Em coletiva no Palácio do Planalto, Lula afirmou que a ação visa proteger consumidores e setores essenciais da economia.
“[As medidas são] para que a gente garanta que essa guerra não chegue ao bolso do motorista, ao bolso do caminhoneiro e, sobretudo, não chegando ao bolso do caminhoneiro não vai chegar ao prato de feijão, à salada do alface, da cebola e a comida que o povo mais come”, afirmou Lula.
As medidas terão caráter temporário, com validade até 31 de dezembro, e são justificadas pelo aumento no preço do petróleo causado pela guerra no Irã, que tem levado países a liberarem estoques de emergência.
Conforme o Ministério da Fazenda, o corte de impostos deve reduzir R$ 0,32 no litro do diesel, enquanto a subvenção deveacrescentar mais R$ 0,32 de desconto, totalizando umaredução de R$ 0,64 por litro. O repasse do benefício ao consumidor final será fiscalizado.

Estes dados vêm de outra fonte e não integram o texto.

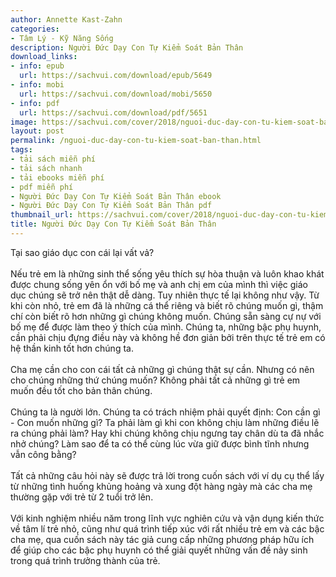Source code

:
 ```yaml
---
author: Annette Kast-Zahn
categories:
- Tâm Lý - Kỹ Năng Sống
description: Người Đức Dạy Con Tự Kiểm Soát Bản Thân
download_links:
- info: epub
  url: https://sachvui.com/download/epub/5649
- info: mobi
  url: https://sachvui.com/download/mobi/5650
- info: pdf
  url: https://sachvui.com/download/pdf/5651
image: https://sachvui.com/cover/2018/nguoi-duc-day-con-tu-kiem-soat-ban-than.jpg
layout: post
permalink: /nguoi-duc-day-con-tu-kiem-soat-ban-than.html
tags:
- tải sách miễn phí
- tải sách nhanh
- tải ebooks miễn phí
- pdf miễn phí
- Người Đức Dạy Con Tự Kiểm Soát Bản Thân ebook
- Người Đức Dạy Con Tự Kiểm Soát Bản Thân pdf
thumbnail_url: https://sachvui.com/cover/2018/nguoi-duc-day-con-tu-kiem-soat-ban-than.jpg
title: Người Đức Dạy Con Tự Kiểm Soát Bản Thân
---
```


 <div class="item-desc text-justify"> <p>Tại sao giáo dục con cái lại vất vả?<br><br>Nếu trẻ em là những sinh thể sống yêu thích sự hòa thuận và luôn khao khát được chung sống yên ổn với bố mẹ và anh chị em của mình thì việc giáo dục chúng sẽ trở nên thật dễ dàng. Tuy nhiên thực tế lại không như vậy. Từ khi còn nhỏ, trẻ em đã là những cá thể riêng và biết rõ chúng muốn gì, thậm chí còn biết rõ hơn những gì chúng không muốn. Chúng sẵn sàng cự nự với bố mẹ để được làm theo ý thích của mình. Chúng ta, những bậc phụ huynh, cần phải chịu đựng điều này và không hề đơn giản bởi trên thực tế trẻ em có hệ thần kinh tốt hơn chúng ta.<br><br>Cha mẹ cần cho con cái tất cả những gì chúng thật sự cần. Nhưng có nên cho chúng những thứ chúng muốn? Không phải tất cả những gì trẻ em muốn đều tốt cho bản thân chúng.<br><br>Chúng ta là người lớn. Chúng ta có trách nhiệm phải quyết định: Con cần gì - Con muốn những gì? Ta phải làm gì khi con không chịu làm những điều lẽ ra chúng phải làm? Hay khi chúng không chịu ngưng tay chân dù ta đã nhắc nhở chúng? Làm sao để ta có thể cùng lúc vừa giữ được bình tĩnh nhưng vẫn công bằng?<br><br>Tất cả những câu hỏi này sẽ được trả lời trong cuốn sách với ví dụ cụ thể lấy từ những tình huống khủng hoảng và xung đột hàng ngày mà các cha mẹ thường gặp với trẻ từ 2 tuổi trở lên.<br><br>Với kinh nghiệm nhiều năm trong lĩnh vực nghiên cứu và vận dụng kiến thức về tâm lí trẻ nhỏ, cũng như quá trình tiếp xúc với rất nhiều trẻ em và các bậc cha mẹ, qua cuốn sách này tác giả cung cấp những phương pháp hữu ích để giúp cho các bậc phụ huynh có thể giải quyết những vấn đề nảy sinh trong quá trình trưởng thành của trẻ.</p> </div>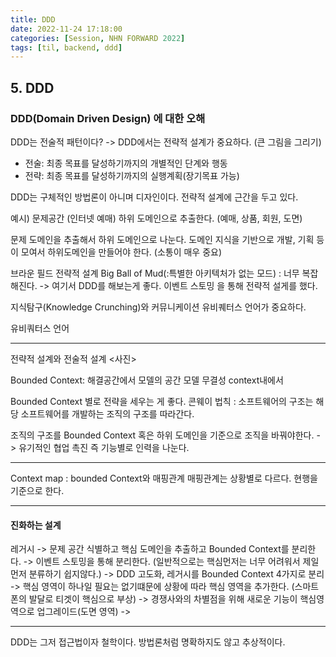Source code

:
```yaml
---
title: DDD
date: 2022-11-24 17:18:00
categories: [Session, NHN FORWARD 2022]
tags: [til, backend, ddd]
---
```


## 5. DDD

### DDD(Domain Driven Design) 에 대한 오해
DDD는 전술적 패턴이다? -> DDD에서는 전략적 설계가 중요하다. (큰 그림을 그리기)

- 전술: 최종 목표를 달성하기까지의 개별적인 단계와 행동
- 전략: 최종 목표를 달성하기까지의 실행계획(장기목표 가능)

DDD는 구체적인 방법론이 아니며 디자인이다. 전략적 설계에 근간을 두고 있다.

예시) 
문제공간 (인터넷 예매)
하위 도메인으로 추출한다. (예매, 상품, 회원, 도면)

문제 도메인을 추출해서 하위 도메인으로 나눈다.
도메인 지식을 기반으로 개발, 기획 등이 모여서 하위도메인을 만들어야 한다. (소통이 매우 중요)

브라운 필드 전략적 설계
Big Ball of Mud(:특별한 아키텍처가 없는 모드) : 너무 복잡해진다. -> 여기서 DDD를 해보는게 좋다.
이벤트 스토밍 을 통해 전략적 설게를 했다.

지식탐구(Knowledge Crunching)와 커뮤니케이션 유비퀘터스 언어가 중요하다.

유비쿼터스 언어 

---

전략적 설계와 전술적 설계
<사진>


Bounded Context: 해결공간에서 모델의 공간 
모델 무결성 
context내에서 

Bounded Context 별로 전략을 세우는 게 좋다. 
콘웨이 법칙 : 소프트웨어의 구조는 해당 소프트웨어를 개발하는 조직의 구조를 따라간다.

조직의 구조를 Bounded Context 혹은 하위 도메인을 기준으로 조직을 바꿔야한다. -> 유기적인 협업 촉진
즉 기능별로 인력을 나눈다.

---

Context map : bounded Context와 매핑관계
매핑관계는 상황별로 다르다.
현행을 기준으로 한다.

---

#### 진화하는 설계
레거시 -> 문제 공간 식별하고 핵심 도메인을 추출하고 Bounded Context를 분리한다. -> 이벤트 스토밍을 통해 분리한다. (일반적으로는 핵심먼저는 너무 어려워서 제일 먼저 분류하기 쉽지않다.) -> DDD 고도화, 레거시를 Bounded Context 4가지로 분리 -> 핵심 영역이 하나일 필요는 없기떄문에 상황에 따라 핵심 영역을 추가한다. (스마트폰의 발달로 티겟이 핵심으로 부상) -> 경쟁사와의 차별점을 위해 새로운 기능이 핵심영역으로 업그레이드(도면 영역) -> 

---

DDD는 그저 접근법이자 철학이다. 방법론처럼 명확하지도 않고 추상적이다. 











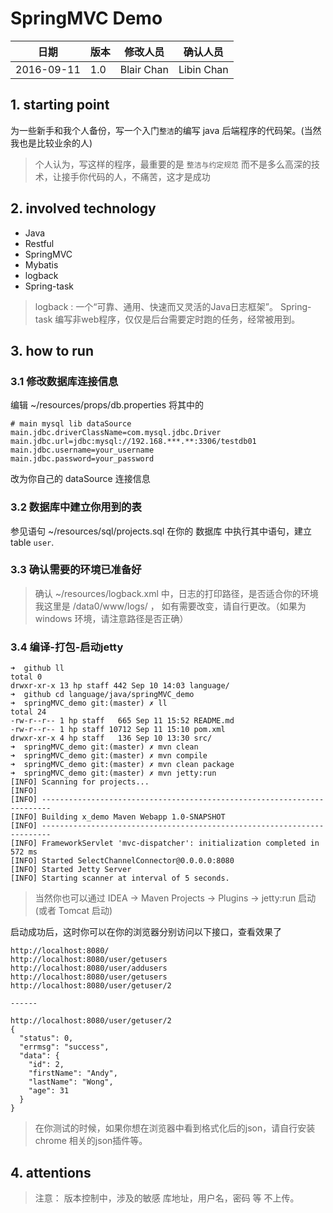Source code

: # SpringMVC Demo

|日期|版本|修改人员|确认人员|
|--------|-------|---------|--------|
2016-09-11 | 1.0 | Blair Chan | Libin Chan


## 1. starting point

为一些新手和我个人备份，写一个入门`整洁`的编写 java 后端程序的代码架。(当然我也是比较业余的人)

> 个人认为，写这样的程序，最重要的是 `整洁与约定规范` 而不是多么高深的技术，让接手你代码的人，不痛苦，这才是成功
 
## 2. involved technology

 - Java
 - Restful
 - SpringMVC
 - Mybatis
 - logback
 - Spring-task

> logback : 一个“可靠、通用、快速而又灵活的Java日志框架”。
> Spring-task 编写非web程序，仅仅是后台需要定时跑的任务，经常被用到。

## 3. how to run

### 3.1 修改数据库连接信息

编辑 ~/resources/props/db.properties 将其中的

```
# main mysql lib dataSource
main.jdbc.driverClassName=com.mysql.jdbc.Driver
main.jdbc.url=jdbc:mysql://192.168.***.**:3306/testdb01
main.jdbc.username=your_username
main.jdbc.password=your_password
```

改为你自己的 dataSource 连接信息

### 3.2 数据库中建立你用到的表

参见语句  ~/resources/sql/projects.sql 在你的 数据库 中执行其中语句，建立 table `user`.

### 3.3 确认需要的环境已准备好

> 确认 ~/resources/logback.xml 中，日志的打印路径，是否适合你的环境  
> 我这里是 /data0/www/logs/ ， 如有需要改变，请自行更改。（如果为 windows 环境，请注意路径是否正确）

### 3.4 编译-打包-启动jetty
```
➜  github ll
total 0
drwxr-xr-x 13 hp staff 442 Sep 10 14:03 language/
➜  github cd language/java/springMVC_demo
➜  springMVC_demo git:(master) ✗ ll
total 24
-rw-r--r-- 1 hp staff   665 Sep 11 15:52 README.md
-rw-r--r-- 1 hp staff 10712 Sep 11 15:10 pom.xml
drwxr-xr-x 4 hp staff   136 Sep 10 13:30 src/
➜  springMVC_demo git:(master) ✗ mvn clean
➜  springMVC_demo git:(master) ✗ mvn compile
➜  springMVC_demo git:(master) ✗ mvn clean package
➜  springMVC_demo git:(master) ✗ mvn jetty:run
[INFO] Scanning for projects...
[INFO]
[INFO] ------------------------------------------------------------------------
[INFO] Building x_demo Maven Webapp 1.0-SNAPSHOT
[INFO] ------------------------------------------------------------------------
[INFO] FrameworkServlet 'mvc-dispatcher': initialization completed in 572 ms
[INFO] Started SelectChannelConnector@0.0.0.0:8080
[INFO] Started Jetty Server
[INFO] Starting scanner at interval of 5 seconds.
```

> 当然你也可以通过 IDEA -> Maven Projects -> Plugins -> jetty:run 启动 (或者 Tomcat 启动)

启动成功后，这时你可以在你的浏览器分别访问以下接口，查看效果了

```
http://localhost:8080/
http://localhost:8080/user/getusers
http://localhost:8080/user/addusers
http://localhost:8080/user/getusers
http://localhost:8080/user/getuser/2

------

http://localhost:8080/user/getuser/2
{
  "status": 0,
  "errmsg": "success",
  "data": {
    "id": 2,
    "firstName": "Andy",
    "lastName": "Wong",
    "age": 31
  }
}
```

> 在你测试的时候，如果你想在浏览器中看到格式化后的json，请自行安装 chrome 相关的json插件等。

## 4. attentions

> 注意： 版本控制中，涉及的敏感 库地址，用户名，密码 等 不上传。



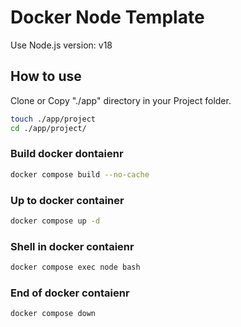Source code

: # Docker Node Template

Use Node.js version: v18

## How to use

Clone or Copy "./app" directory in your Project folder.

```bash
touch ./app/project
cd ./app/project/
```

### Build docker dontaienr

```bash
docker compose build --no-cache
```

### Up to docker container

```bash
docker compose up -d
```

### Shell in docker contaienr

```bash
docker compose exec node bash
```

### End of docker contaienr

```bash
docker compose down
```
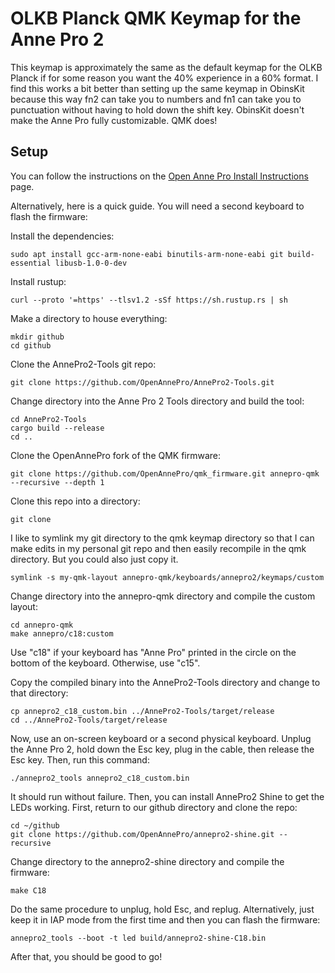 # OLKB Planck QMK Keymap for the Anne Pro 2

This keymap is approximately the same as the default keymap for the OLKB Planck
if for some reason you want the 40% experience in a 60% format. I find this
works a bit better than setting up the same keymap in ObinsKit because this
way fn2 can take you to numbers and fn1 can take you to punctuation
without having to hold down the shift key. ObinsKit doesn't make the Anne Pro
fully customizable. QMK does!

## Setup

You can follow the instructions on the [Open Anne Pro Install Instructions](https://openannepro.github.io/install/) page.

Alternatively, here is a quick guide. You will need a second keyboard to flash the firmware:

Install the dependencies:
```
sudo apt install gcc-arm-none-eabi binutils-arm-none-eabi git build-essential libusb-1.0-0-dev 
```

Install rustup:
```
curl --proto '=https' --tlsv1.2 -sSf https://sh.rustup.rs | sh
```

Make a directory to house everything:
```
mkdir github
cd github
```

Clone the AnnePro2-Tools git repo:
```
git clone https://github.com/OpenAnnePro/AnnePro2-Tools.git
```

Change directory into the Anne Pro 2 Tools directory and build the tool:
```
cd AnnePro2-Tools
cargo build --release
cd ..
```

Clone the OpenAnnePro fork of the QMK firmware:
```
git clone https://github.com/OpenAnnePro/qmk_firmware.git annepro-qmk --recursive --depth 1
```

Clone this repo into a directory:
```
git clone
```

I like to symlink my git directory to the qmk keymap directory so that I can
make edits in my personal git repo and then easily recompile in the qmk
directory. But you could also just copy it.
```
symlink -s my-qmk-layout annepro-qmk/keyboards/annepro2/keymaps/custom
```

Change directory into the annepro-qmk directory and compile the custom layout:
```
cd annepro-qmk
make annepro/c18:custom
```
Use "c18" if your keyboard has "Anne Pro" printed in the circle on the bottom of the keyboard. Otherwise, use "c15".

Copy the compiled binary into the AnnePro2-Tools directory and change to that directory:
```
cp annepro2_c18_custom.bin ../AnnePro2-Tools/target/release
cd ../AnnePro2-Tools/target/release
```

Now, use an on-screen keyboard or a second physical keyboard.
Unplug the Anne Pro 2, hold down the Esc key, plug in the cable, then release the Esc key.
Then, run this command:
```
./annepro2_tools annepro2_c18_custom.bin
```

It should run without failure. Then, you can install AnnePro2 Shine to get the LEDs working.
First, return to our github directory and clone the repo:
```
cd ~/github
git clone https://github.com/OpenAnnePro/annepro2-shine.git --recursive
```

Change directory to the annepro2-shine directory and compile the firmware:
```
make C18
```

Do the same procedure to unplug, hold Esc, and replug. Alternatively, just keep it in IAP mode from the first time and then you can flash the firmware:
```
annepro2_tools --boot -t led build/annepro2-shine-C18.bin
```

After that, you should be good to go!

Para compensar a perda de arrecadação e incentivar o refino no país, o governo estabelecerá uma alíquota de 12% sobre a exportação de petróleo. A expectativa é que a medida gere receita de cerca de R$ 30 bilhões até o final do ano, equilibrando o impacto dos subsídios ao diesel, estimado em R$ 10 bilhões, e a renúncia fiscal de R$ 20 bilhões com o PIS e Cofins.
De acordo com o Governo Federal, a alíquota sobre exportações também visa incentivar que parte da produção de petróleo permaneça no mercado interno, evitando que a elevação dos preços internacionais leve ao aumento do valor do combustível no país.
Além disso, um segundo decreto permanente estabelece medidas de fiscalização e transparência para coibir aumentos abusivos nos preços dos combustíveis motivados por especulação.
O ministro da Casa Civil, Rui Costa, enfatizou que faltam hoje referências técnicas para impedir a manipulação dos preços para fins especulativos, “visto que esses abusos se tornaram recorrentes”.
“Quando a Petrobras, que tem a produção majoritária do Brasil – mais de 70% do mercado – reduz o preço, essa redução demora muito para chegar na bomba. Quando chega, ou chega só parcialmente, ou mesmo quando chega integralmente, chega semanas ou meses depois”, explicou o ministro.